The tiny island of Kastellorizo, peeking out of the turquoise waters of the eastern Mediterranean just two kilometres (1.2 miles) off the Turkish coast, may not look like the focus of an international incident.
And it doesn’t feel that way to the sun-baked inhabitants, even as diplomatic tensions mount and Greece, Turkey and their allies mount rival military exercises in nearby waters in a row over gas exploration rights.
“Nobody at all is afraid here,” says Giorgos Karagiannis.
The 45-year old says he is “used to these games that serve the politicians, but which don’t knock the islanders off course.”
Born on the island with its little harbour ringed with pastel-coloured houses, Karagiannis’ boat plies the waters between Kastellorizo — with its two Greek flags painted onto the bare rock — and the Turkish mainland every day, carrying tourists to the island and islanders to do their shopping.
“I’ve been doing this for 30 years, and my family were doing it before me. There’s no reason for it to change,” he insists.
At present, the only thing blocking exchanges with the town of Kas across the strait is the coronavirus pandemic.
With half of the island’s 500-strong population members of the armed forces, people in military uniforms and swimwear mingle on the waterfront of Kastellorizo’s little port.
But the mirror-smooth waters belie the fierce international staring match going on over the treasures to be found beneath.
– ‘We’re staying calm’ –
Kastellorizo is the Greek island furthest removed from the European mainland, a rocky, arid outcrop of around nine square kilometres.
Its inhabitants are “used to” being the pivot around which Greece and Turkey’s longstanding enmity turns, says 62-year-old Foteini Dritsa.
Outside her souvenir shop, modern semi-rigid Zodiac dinghies and traditional rowing boats are pulled up side by side on the beach.
Between the Greek islanders and their Turkish counterparts “there are ties and friendships,” Dritsa says.
Deputy mayor Stavros Amygdalos agrees that “we have very good relations with our neighbours, we’re twinned with the town opposite, we put on a cultural festival together, there are significant economic ties”.
As the political pressure mounts in far-off capitals, “we’re keeping an eye out, but we’re staying calm and not changing anything about our everyday life”, Amygdalos adds.
On August 10, Turkish navy ships escorted an exploration vessel, the Oruc Reis, into the waters south of Kastellorizo.
Four days before, Greece had signed an agreement with Egypt on the two countries’ respective maritime economic zones, which the parliament in Athens waved through on Thursday.
But its claim that the waters around the island are under Greek sovereignty had Ankara seeing red.
Recent discoveries of large gas deposits in the eastern Mediterranean set the countries around the sea’s rim salivating.

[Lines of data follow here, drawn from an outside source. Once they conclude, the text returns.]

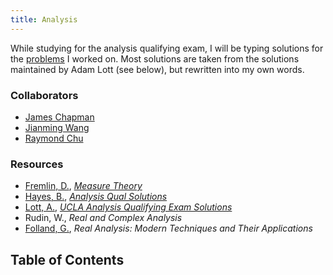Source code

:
 ```yaml
---
title: Analysis
---
```


While studying for the analysis qualifying exam, I will be typing solutions for the [problems](https://secure.math.ucla.edu/gradquals/hbquals.php) I worked on. Most solutions are taken from the solutions maintained by Adam Lott (see below), but rewritten into my own words.

### Collaborators

-   [James Chapman](https://www.math.ucla.edu/~chapman20j/)
-   [Jianming Wang](https://www.math.ucla.edu/people/grad/jwang780)
-   [Raymond Chu](https://www.math.ucla.edu/~rchu/)

### Resources

-   [Fremlin, D.](https://www1.essex.ac.uk/maths/people/fremlin/index.htm), [_Measure Theory_](https://www1.essex.ac.uk/maths/people/fremlin/mt.htm)
-   [Hayes, B.](https://sites.google.com/site/benhayeshomepage/home?authuser=0), [_Analysis Qual Solutions_](https://drive.google.com/file/d/0B00coOUqVAAHMld0VHlIYzJrTnc/view)
-   [Lott, A.](https://www.math.ucla.edu/~adamlott99/), [_UCLA Analysis Qualifying Exam Solutions_](https://www.math.ucla.edu/~adamlott99/analysis_qual_solutions.pdf)
-   Rudin, W., _Real and Complex Analysis_
-   [Folland, G.](https://sites.math.washington.edu/~folland/Homepage/), _Real Analysis: Modern Techniques and Their Applications_

## Table of Contents
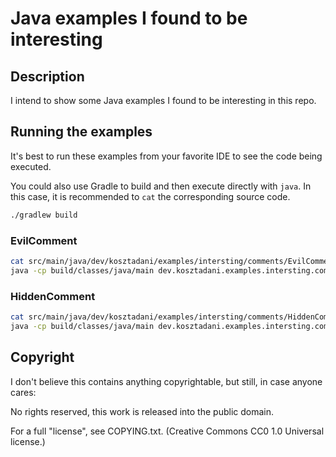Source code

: # Java examples I found to be interesting

## Description

I intend to show some Java examples I found to be interesting in this repo.

## Running the examples

It's best to run these examples from your favorite IDE to see the code being executed.

You could also use Gradle to build and then execute directly with `java`.
In this case, it is recommended to `cat` the corresponding source code.

```bash
./gradlew build
```

### EvilComment

```bash
cat src/main/java/dev/kosztadani/examples/intersting/comments/EvilComment.java
java -cp build/classes/java/main dev.kosztadani.examples.intersting.comments.EvilComment
```

### HiddenComment

```bash
cat src/main/java/dev/kosztadani/examples/intersting/comments/HiddenComment.java
java -cp build/classes/java/main dev.kosztadani.examples.intersting.comments.HiddenComment
```

## Copyright

I don't believe this contains anything copyrightable, but still, in case anyone cares:

No rights reserved, this work is released into the public domain.

For a full "license", see COPYING.txt.
(Creative Commons CC0 1.0 Universal license.)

Turkish President Recep Tayyip Erdogan fumed that acknowledging Greek jurisdiction in the region would mean “imprisoning Turkey within its coastline”.
– ‘Same as ever’ –
“The way Greece laid out Kastellorizo’s Exclusive Economic Zone (EEZ) links Greece’s zone to Cyprus’s, de facto restricting Turkey’s to the Antalya bay area,” explains Panayotis Tsakonas, director of the security programme at the Hellenic Foundation for European and Foreign Policy (ELIAMEP).
“If the two countries can’t agree, they’ll have to bring their dispute to an international tribunal that will set the dividing line,” Tsakonas predicted.
Ahead of any such move, both sides are flexing their muscles with military manoeuvres, aiming also to draw allies to their side in mutual displays of force.
But the exercises are conducted “out on the open sea, and life on the island isn’t changing”, one coastguard who asked to remain anonymous tells AFP.
“It’s been the same thing ever since I was born,” says fisherman Dimitries Achladiotis with a smile from among his nets. “Tomorrow the Turks are going to invade the island!”
For now, the only things causing a ripple in the crystal-clear waters around Kastellorizo are the sea turtles.